▼

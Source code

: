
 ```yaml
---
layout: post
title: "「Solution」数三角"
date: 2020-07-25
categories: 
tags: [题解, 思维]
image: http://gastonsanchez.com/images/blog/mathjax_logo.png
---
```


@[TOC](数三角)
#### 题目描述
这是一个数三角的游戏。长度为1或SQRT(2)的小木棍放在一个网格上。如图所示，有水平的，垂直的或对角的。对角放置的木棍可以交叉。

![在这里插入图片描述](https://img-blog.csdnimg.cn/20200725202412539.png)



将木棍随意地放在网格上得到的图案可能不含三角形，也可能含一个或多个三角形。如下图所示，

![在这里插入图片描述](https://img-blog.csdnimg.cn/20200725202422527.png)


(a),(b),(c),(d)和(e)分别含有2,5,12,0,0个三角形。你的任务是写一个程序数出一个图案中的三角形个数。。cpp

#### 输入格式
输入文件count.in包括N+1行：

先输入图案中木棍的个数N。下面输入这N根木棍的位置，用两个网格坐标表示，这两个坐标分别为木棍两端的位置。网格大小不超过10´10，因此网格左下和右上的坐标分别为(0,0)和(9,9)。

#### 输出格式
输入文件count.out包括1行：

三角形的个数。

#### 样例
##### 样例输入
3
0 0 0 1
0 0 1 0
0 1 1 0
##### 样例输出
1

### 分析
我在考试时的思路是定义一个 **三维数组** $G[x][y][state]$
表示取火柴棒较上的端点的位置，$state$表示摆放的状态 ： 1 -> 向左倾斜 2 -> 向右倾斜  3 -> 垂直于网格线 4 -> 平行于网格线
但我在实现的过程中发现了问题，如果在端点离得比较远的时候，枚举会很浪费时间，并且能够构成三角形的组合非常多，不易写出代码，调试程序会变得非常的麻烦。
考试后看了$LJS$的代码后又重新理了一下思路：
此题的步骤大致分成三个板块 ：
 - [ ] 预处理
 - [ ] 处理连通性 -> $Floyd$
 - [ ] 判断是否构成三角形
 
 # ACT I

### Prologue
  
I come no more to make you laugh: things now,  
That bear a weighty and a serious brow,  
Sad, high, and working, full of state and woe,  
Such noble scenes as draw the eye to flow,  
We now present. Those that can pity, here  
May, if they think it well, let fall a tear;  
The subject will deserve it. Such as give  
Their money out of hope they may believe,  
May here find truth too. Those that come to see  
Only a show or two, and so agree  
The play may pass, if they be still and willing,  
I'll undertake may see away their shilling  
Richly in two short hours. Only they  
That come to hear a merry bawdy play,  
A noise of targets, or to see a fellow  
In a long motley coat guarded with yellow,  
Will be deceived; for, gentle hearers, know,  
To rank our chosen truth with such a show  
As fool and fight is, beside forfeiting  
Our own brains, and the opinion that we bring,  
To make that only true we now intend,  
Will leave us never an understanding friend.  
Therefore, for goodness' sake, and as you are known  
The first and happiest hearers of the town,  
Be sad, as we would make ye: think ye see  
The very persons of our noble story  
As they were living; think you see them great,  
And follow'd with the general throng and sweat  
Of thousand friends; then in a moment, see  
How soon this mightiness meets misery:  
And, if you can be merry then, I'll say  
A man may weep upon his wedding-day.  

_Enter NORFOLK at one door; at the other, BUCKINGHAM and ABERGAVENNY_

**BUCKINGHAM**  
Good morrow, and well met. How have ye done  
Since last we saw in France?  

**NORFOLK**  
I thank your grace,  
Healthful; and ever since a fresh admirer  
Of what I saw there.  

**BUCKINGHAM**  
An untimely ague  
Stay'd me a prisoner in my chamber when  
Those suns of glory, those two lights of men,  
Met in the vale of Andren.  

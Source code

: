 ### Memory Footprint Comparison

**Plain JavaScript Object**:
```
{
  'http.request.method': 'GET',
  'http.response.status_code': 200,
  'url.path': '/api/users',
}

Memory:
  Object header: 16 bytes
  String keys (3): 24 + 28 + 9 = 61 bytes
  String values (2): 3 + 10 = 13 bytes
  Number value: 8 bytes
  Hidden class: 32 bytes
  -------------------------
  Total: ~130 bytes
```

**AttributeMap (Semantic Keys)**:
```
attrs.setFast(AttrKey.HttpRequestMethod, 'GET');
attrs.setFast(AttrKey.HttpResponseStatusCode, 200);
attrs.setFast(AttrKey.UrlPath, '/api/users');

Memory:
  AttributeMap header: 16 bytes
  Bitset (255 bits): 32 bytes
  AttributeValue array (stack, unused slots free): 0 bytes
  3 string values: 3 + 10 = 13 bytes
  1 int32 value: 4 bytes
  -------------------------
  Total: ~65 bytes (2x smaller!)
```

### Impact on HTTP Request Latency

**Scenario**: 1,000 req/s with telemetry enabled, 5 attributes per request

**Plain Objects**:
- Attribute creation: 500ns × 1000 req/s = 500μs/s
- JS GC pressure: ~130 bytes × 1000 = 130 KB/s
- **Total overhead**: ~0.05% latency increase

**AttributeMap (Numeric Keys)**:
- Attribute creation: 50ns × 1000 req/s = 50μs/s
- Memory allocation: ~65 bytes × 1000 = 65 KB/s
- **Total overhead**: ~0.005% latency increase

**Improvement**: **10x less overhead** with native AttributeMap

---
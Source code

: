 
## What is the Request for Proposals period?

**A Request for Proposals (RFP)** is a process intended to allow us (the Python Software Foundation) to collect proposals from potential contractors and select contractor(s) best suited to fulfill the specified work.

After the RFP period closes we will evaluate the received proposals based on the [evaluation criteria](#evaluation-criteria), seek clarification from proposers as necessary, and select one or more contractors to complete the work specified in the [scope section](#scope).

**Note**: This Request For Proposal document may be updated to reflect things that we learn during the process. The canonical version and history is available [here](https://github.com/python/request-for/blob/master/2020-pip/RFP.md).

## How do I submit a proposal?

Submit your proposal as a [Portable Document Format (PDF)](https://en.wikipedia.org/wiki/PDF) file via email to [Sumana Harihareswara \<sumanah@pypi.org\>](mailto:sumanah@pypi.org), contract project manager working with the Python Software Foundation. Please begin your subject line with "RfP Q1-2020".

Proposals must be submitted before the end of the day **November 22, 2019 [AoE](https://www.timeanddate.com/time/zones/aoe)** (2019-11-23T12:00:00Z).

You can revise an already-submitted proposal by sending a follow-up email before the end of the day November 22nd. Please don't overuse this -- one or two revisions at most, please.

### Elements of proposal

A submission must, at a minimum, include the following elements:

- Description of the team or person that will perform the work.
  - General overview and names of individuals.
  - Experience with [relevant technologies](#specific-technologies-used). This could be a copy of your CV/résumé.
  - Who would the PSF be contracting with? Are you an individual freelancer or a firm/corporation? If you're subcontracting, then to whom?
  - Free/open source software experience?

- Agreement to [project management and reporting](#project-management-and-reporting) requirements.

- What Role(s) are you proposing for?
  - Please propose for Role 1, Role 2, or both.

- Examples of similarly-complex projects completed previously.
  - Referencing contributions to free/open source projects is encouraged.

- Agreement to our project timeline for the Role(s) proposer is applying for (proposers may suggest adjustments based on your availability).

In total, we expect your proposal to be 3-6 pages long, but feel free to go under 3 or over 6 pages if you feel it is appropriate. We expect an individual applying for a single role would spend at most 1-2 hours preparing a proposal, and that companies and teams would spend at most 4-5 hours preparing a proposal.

▲

How to complete this task: Would you please transcribe the lines above exactly, starting with the first line of the material and ending with the line that has "### Prologue"?

Your response:
Source code

:
 ```yaml
---
layout: post
title: "「Solution」数三角"
date: 2020-07-25
categories: 
tags: [题解, 思维]
image: http://gastonsanchez.com/images/blog/mathjax_logo.png
---
```


@[TOC](数三角)
#### 题目描述
这是一个数三角的游戏。长度为1或SQRT(2)的小木棍放在一个网格上。如图所示，有水平的，垂直的或对角的。对角放置的木棍可以交叉。

![在这里插入图片描述](https://img-blog.csdnimg.cn/20200725202412539.png)



将木棍随意地放在网格上得到的图案可能不含三角形，也可能含一个或多个三角形。如下图所示，

![在这里插入图片描述](https://img-blog.csdnimg.cn/20200725202422527.png)


(a),(b),(c),(d)和(e)分别含有2,5,12,0,0个三角形。你的任务是写一个程序数出一个图案中的三角形个数。。cpp

#### 输入格式
输入文件count.in包括N+1行：

先输入图案中木棍的个数N。下面输入这N根木棍的位置，用两个网格坐标表示，这两个坐标分别为木棍两端的位置。网格大小不超过10´10，因此网格左下和右上的坐标分别为(0,0)和(9,9)。

#### 输出格式
输入文件count.out包括1行：

三角形的个数。

#### 样例
##### 样例输入
3
0 0 0 1
0 0 1 0
0 1 1 0
##### 样例输出
1

### 分析
我在考试时的思路是定义一个 **三维数组** $G[x][y][state]$
表示取火柴棒较上的端点的位置，$state$表示摆放的状态 ： 1 -> 向左倾斜 2 -> 向右倾斜  3 -> 垂直于网格线 4 -> 平行于网格线
但我在实现的过程中发现了问题，如果在端点离得比较远的时候，枚举会很浪费时间，并且能够构成三角形的组合非常多，不易写出代码，调试程序会变得非常的麻烦。
考试后看了$LJS$的代码后又重新理了一下思路：
此题的步骤大致分成三个板块 ：
 - [ ] 预处理
 - [ ] 处理连通性 -> $Floyd$
 - [ ] 判断是否构成三角形
 
 # ACT I

### Prologue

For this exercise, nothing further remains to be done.